Each line below is to be written out once more, precisely as given.

▶

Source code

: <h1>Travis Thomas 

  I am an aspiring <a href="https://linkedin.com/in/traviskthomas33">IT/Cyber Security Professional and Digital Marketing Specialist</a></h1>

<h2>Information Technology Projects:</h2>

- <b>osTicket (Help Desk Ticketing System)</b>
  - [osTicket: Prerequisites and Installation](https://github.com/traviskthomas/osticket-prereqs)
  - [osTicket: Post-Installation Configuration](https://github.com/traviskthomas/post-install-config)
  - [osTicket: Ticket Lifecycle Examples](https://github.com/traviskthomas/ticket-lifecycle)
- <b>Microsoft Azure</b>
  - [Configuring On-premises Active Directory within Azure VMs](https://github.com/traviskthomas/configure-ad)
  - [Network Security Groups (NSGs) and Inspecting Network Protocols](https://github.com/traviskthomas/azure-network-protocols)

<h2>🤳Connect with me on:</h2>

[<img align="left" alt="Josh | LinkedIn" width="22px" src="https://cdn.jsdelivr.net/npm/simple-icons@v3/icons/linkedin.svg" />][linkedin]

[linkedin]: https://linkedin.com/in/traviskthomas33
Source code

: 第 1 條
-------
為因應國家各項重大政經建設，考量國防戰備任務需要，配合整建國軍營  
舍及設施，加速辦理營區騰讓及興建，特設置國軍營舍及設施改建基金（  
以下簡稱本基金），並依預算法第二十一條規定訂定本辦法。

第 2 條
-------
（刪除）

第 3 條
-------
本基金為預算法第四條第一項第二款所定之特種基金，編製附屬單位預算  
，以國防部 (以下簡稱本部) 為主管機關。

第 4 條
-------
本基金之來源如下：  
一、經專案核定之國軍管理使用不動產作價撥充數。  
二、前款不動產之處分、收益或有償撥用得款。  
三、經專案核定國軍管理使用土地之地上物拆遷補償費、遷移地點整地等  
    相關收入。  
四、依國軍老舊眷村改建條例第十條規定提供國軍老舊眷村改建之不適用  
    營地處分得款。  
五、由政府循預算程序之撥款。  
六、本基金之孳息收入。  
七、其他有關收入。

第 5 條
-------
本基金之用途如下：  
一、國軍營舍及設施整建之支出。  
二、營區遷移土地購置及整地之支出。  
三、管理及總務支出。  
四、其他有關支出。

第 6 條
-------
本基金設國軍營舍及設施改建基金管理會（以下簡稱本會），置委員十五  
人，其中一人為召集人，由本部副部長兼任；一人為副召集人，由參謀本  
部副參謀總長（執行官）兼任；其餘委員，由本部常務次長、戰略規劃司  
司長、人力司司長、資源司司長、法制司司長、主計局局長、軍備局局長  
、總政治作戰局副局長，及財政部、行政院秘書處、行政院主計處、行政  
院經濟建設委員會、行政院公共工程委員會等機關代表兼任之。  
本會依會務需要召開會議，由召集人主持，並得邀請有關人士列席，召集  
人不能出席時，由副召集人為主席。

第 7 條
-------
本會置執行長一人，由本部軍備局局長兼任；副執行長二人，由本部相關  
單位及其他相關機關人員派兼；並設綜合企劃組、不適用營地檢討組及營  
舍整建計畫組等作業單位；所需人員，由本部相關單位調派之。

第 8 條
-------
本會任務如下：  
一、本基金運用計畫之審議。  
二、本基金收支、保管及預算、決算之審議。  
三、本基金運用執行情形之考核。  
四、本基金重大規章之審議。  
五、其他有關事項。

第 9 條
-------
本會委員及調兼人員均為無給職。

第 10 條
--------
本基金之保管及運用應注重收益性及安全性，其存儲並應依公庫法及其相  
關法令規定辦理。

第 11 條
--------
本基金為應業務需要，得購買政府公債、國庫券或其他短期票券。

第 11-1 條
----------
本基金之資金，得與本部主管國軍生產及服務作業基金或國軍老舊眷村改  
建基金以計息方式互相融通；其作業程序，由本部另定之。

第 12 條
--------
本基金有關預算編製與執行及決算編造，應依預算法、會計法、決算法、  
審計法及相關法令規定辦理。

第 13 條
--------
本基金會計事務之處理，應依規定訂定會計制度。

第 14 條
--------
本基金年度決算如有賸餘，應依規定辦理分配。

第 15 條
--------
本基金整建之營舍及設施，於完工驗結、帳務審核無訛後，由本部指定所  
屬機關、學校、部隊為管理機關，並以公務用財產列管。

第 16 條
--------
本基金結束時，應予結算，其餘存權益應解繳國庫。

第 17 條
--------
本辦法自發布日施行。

◀

• **WRITTEN RESPONSE**:
Source code

: <h1>Travis Thomas 

  I am an aspiring <a href="https://linkedin.com/in/traviskthomas33">IT/Cyber Security Professional and Digital Marketing Specialist</a></h1>

<h2>Information Technology Projects:</h2>

- <b>osTicket (Help Desk Ticketing System)</b>
  - [osTicket: Prerequisites and Installation](https://github.com/traviskthomas/osticket-prereqs)
  - [osTicket: Post-Installation Configuration](https://github.com/traviskthomas/post-install-config)
  - [osTicket: Ticket Lifecycle Examples](https://github.com/traviskthomas/ticket-lifecycle)
- <b>Microsoft Azure</b>
  - [Configuring On-premises Active Directory within Azure VMs](https://github.com/traviskthomas/configure-ad)
  - [Network Security Groups (NSGs) and Inspecting Network Protocols](https://github.com/traviskthomas/azure-network-protocols)

<h2>🤳Connect with me on:</h2>

[<img align="left" alt="Josh | LinkedIn" width="22px" src="https://cdn.jsdelivr.net/npm/simple-icons@v3/icons/linkedin.svg" />][linkedin]

[linkedin]: https://linkedin.com/in/traviskthomas33
Source code

: 第 1 條
-------
為因應國家各項重大政經建設，考量國防戰備任務需要，配合整建國軍營  
舍及設施，加速辦理營區騰讓及興建，特設置國軍營舍及設施改建基金（  
以下簡稱本基金），並依預算法第二十一條規定訂定本辦法。

第 2 條
-------
（刪除）

第 3 條
-------
本基金為預算法第四條第一項第二款所定之特種基金，編製附屬單位預算  
，以國防部 (以下簡稱本部) 為主管機關。

第 4 條
-------
本基金之來源如下：  
一、經專案核定之國軍管理使用不動產作價撥充數。  
二、前款不動產之處分、收益或有償撥用得款。  
三、經專案核定國軍管理使用土地之地上物拆遷補償費、遷移地點整地等  
    相關收入。  
四、依國軍老舊眷村改建條例第十條規定提供國軍老舊眷村改建之不適用  
    營地處分得款。  
五、由政府循預算程序之撥款。  
六、本基金之孳息收入。  
七、其他有關收入。

第 5 條
-------
本基金之用途如下：  
一、國軍營舍及設施整建之支出。  
二、營區遷移土地購置及整地之支出。  
三、管理及總務支出。  
四、其他有關支出。

第 6 條
-------
本基金設國軍營舍及設施改建基金管理會（以下簡稱本會），置委員十五  
人，其中一人為召集人，由本部副部長兼任；一人為副召集人，由參謀本  
部副參謀總長（執行官）兼任；其餘委員，由本部常務次長、戰略規劃司  
司長、人力司司長、資源司司長、法制司司長、主計局局長、軍備局局長  
、總政治作戰局副局長，及財政部、行政院秘書處、行政院主計處、行政  
院經濟建設委員會、行政院公共工程委員會等機關代表兼任之。  
本會依會務需要召開會議，由召集人主持，並得邀請有關人士列席，召集  
人不能出席時，由副召集人為主席。

第 7 條
-------
本會置執行長一人，由本部軍備局局長兼任；副執行長二人，由本部相關  
單位及其他相關機關人員派兼；並設綜合企劃組、不適用營地檢討組及營  
舍整建計畫組等作業單位；所需人員，由本部相關單位調派之。

第 8 條
-------
本會任務如下：  
一、本基金運用計畫之審議。  
二、本基金收支、保管及預算、決算之審議。  
三、本基金運用執行情形之考核。  
四、本基金重大規章之審議。  
五、其他有關事項。

第 9 條
-------
本會委員及調兼人員均為無給職。

第 10 條
--------
本基金之保管及運用應注重收益性及安全性，其存儲並應依公庫法及其相  
關法令規定辦理。

第 11 條
--------
本基金為應業務需要，得購買政府公債、國庫券或其他短期票券。

第 11-1 條
----------
本基金之資金，得與本部主管國軍生產及服務作業基金或國軍老舊眷村改  
建基金以計息方式互相融通；其作業程序，由本部另定之。

第 12 條
--------
本基金有關預算編製與執行及決算編造，應依預算法、會計法、決算法、  
審計法及相關法令規定辦理。

第 13 條
--------
本基金會計事務之處理，應依規定訂定會計制度。

第 14 條
--------
本基金年度決算如有賸餘，應依規定辦理分配。

第 15 條
--------
本基金整建之營舍及設施，於完工驗結、帳務審核無訛後，由本部指定所  
屬機關、學校、部隊為管理機關，並以公務用財產列管。

第 16 條
--------
本基金結束時，應予結算，其餘存權益應解繳國庫。

第 17 條
--------
本辦法自發布日施行。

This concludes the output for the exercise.